**Problem**:
Every entry below should be restated word for word, except for its images.

**Supplied data**:
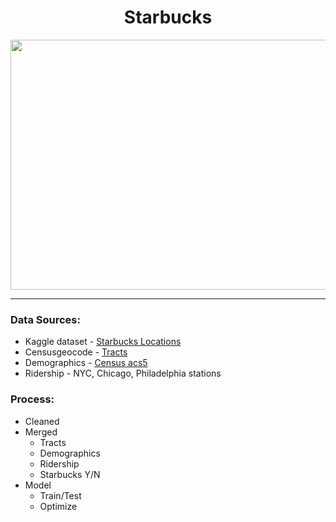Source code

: # <div align="center">Starbucks
<p align="center"> 
  <img width="600" height="400" src="https://www.nj.com/resizer/K9MVlUwBCrQwu9vlKPCmw4l77LE=/450x0/smart/arc-anglerfish-arc2-prod-advancelocal.s3.amazonaws.com/public/GYIQTDR4FBGDFMLHHYHA3XP43I.JPG">
</p>

---

### Data Sources:  
- Kaggle dataset - [Starbucks Locations](https://www.kaggle.com/starbucks/store-locations) 
- Censusgeocode - [Tracts](https://pypi.org/project/censusgeocode/)
- Demographics - [Census acs5](https://pypi.org/project/census/)
- Ridership - NYC, Chicago, Philadelphia stations  

### Process:  
- Cleaned 
- Merged 
  - Tracts
  - Demographics
  - Ridership
  - Starbucks Y/N 
- Model
  - Train/Test
  - Optimize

**Task response**:
Source code

: # <div align="center">Starbucks
<p align="center"> 
  <img width="600" height="400" src="https://www.nj.com/resizer/K9MVlUwBCrQwu9vlKPCmw4l77LE=/450x0/smart/arc-anglerfish-arc2-prod-advancelocal.s3.amazonaws.com/public/GYIQTDR4FBGDFMLHHYHA3XP43I.JPG">
</p>

---

### Data Sources:  
- Kaggle dataset - [Starbucks Locations](https://www.kaggle.com/starbucks/store-locations) 
- Censusgeocode - [Tracts](https://pypi.org/project/censusgeocode/)
- Demographics - [Census acs5](https://pypi.org/project/census/)
- Ridership - NYC, Chicago, Philadelphia stations  

### Process:  
- Cleaned 
- Merged 
  - Tracts
  - Demographics
  - Ridership
  - Starbucks Y/N 
- Model
  - Train/Test
  - Optimize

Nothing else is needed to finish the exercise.